Data shown: Begin

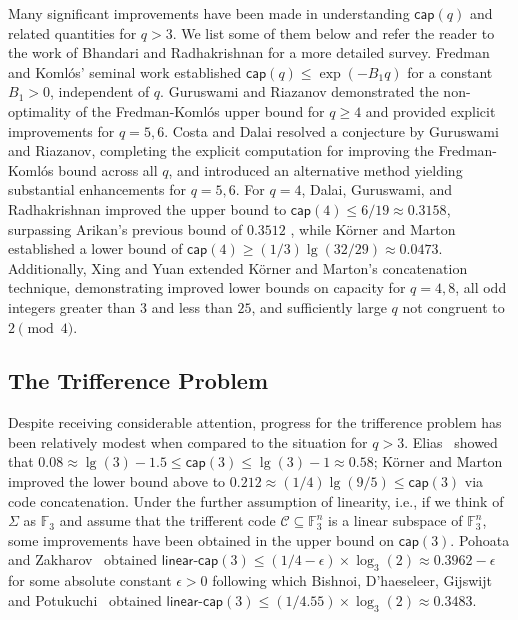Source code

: \documentclass[10pt,a4paper]{article}
\newcommand{\F}{\mathbb{F}}
\newcommand{\calC}{\mathcal{C}}
\newcommand{\bcap}{\mathsf{cap}}
\DeclareMathOperator{\1}{\mathbf{1}}
\begin{document}
Many significant improvements have been made in understanding $\bcap(q)$ and related quantities for $q > 3$.
We list some of them below and refer the reader to the work of Bhandari and Radhakrishnan \cite{BhandariR2022_IEEE_TOIT} for a more detailed survey. 
Fredman and Koml\'{o}s' seminal work \cite{FredmanK1984-perfect} established $\bcap(q) \leq \exp(-B_1q)$ for a constant $B_1>0$, independent of $q$. 
Guruswami and Riazanov \cite{GuruswamiR2019} demonstrated the non-optimality of the Fredman-Komlós upper bound for $q\geq 4$ and provided explicit improvements for $q=5,6$. Costa and Dalai \cite{CostaD2020} resolved a conjecture by Guruswami and Riazanov, completing the explicit computation for improving the Fredman-Koml\'{o}s bound across all $q$, and introduced an alternative method yielding substantial enhancements for $q=5,6$. 
For $q=4$, Dalai, Guruswami, and Radhakrishnan \cite{DalaiGR2020} improved the upper bound to $\bcap(4) \leq 6/19 \approx 0.3158$, surpassing Arikan's previous bound of $0.3512$ \cite{Arikan1994}, while K\"{o}rner and Marton \cite[eq (1.2)]{KornerM1988} established a lower bound of $\bcap(4) \geq (1/3)\lg (32/29)\approx 0.0473$. 
Additionally, Xing and Yuan \cite{XingY2019} extended K\"{o}rner and Marton's concatenation technique, demonstrating improved lower bounds on capacity for $q = 4,8$, all odd integers greater than $3$ and less than $25$, and sufficiently large $q$ not congruent to $2\pmod{4}$.



\subsection*{The Trifference Problem}
Despite receiving considerable attention, progress for the trifference problem has been relatively modest when compared to the situation for $q>3$.
Elias~\cite{Elias1988} showed that $0.08 \approx\lg (3) - 1.5 \leq \bcap(3) \leq \lg(3) -1 \approx 0.58$; 
{K\"{o}rner and Marton~\cite{KornerM1988} improved the lower bound above to $0.212 \approx (1/4)\lg (9/5)\leq \bcap(3)$ via code concatenation.}
Under the further assumption of linearity, i.e., if we think of $\Sigma$ as $\F_3$ and assume that the trifferent code $\calC\subseteq \F_3^n$ is a linear subspace of $\F_3^n$, some improvements have been obtained in the upper bound on $\bcap(3)$. Pohoata and Zakharov~\cite{PohoataZ22} obtained ${\mathsf{linear\text{-}cap}}(3)\leq (1/4-\epsilon)\times \log_3(2) \approx 0.3962 - \epsilon$ for some absolute constant $\epsilon>0$ following which Bishnoi, D'haeseleer, Gijswijt and Potukuchi~\cite{BishnoiDGP23} obtained ${\mathsf{linear\text{-}cap}}(3)\leq  (1/4.55)\times \log_3(2)\approx 0.3483$.
\end{document}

Data shown: End

Pull every line with the string "Marton" from the data above.

### Answer space:
For $q=4$, Dalai, Guruswami, and Radhakrishnan \cite{DalaiGR2020} improved the upper bound to $\bcap(4) \leq 6/19 \approx 0.3158$, surpassing Arikan's previous bound of $0.3512$ \cite{Arikan1994}, while K\"{o}rner and Marton \cite[eq (1.2)]{KornerM1988} established a lower bound of $\bcap(4) \geq (1/3)\lg (32/29)\approx 0.0473$. 
Additionally, Xing and Yuan \cite{XingY2019} extended K\"{o}rner and Marton's concatenation technique, demonstrating improved lower bounds on capacity for $q = 4,8$, all odd integers greater than $3$ and less than $25$, and sufficiently large $q$ not congruent to $2\pmod{4}$.
{K\"{o}rner and Marton~\cite{KornerM1988} improved the lower bound above to $0.212 \approx (1/4)\lg (9/5)\leq \bcap(3)$ via code concatenation.}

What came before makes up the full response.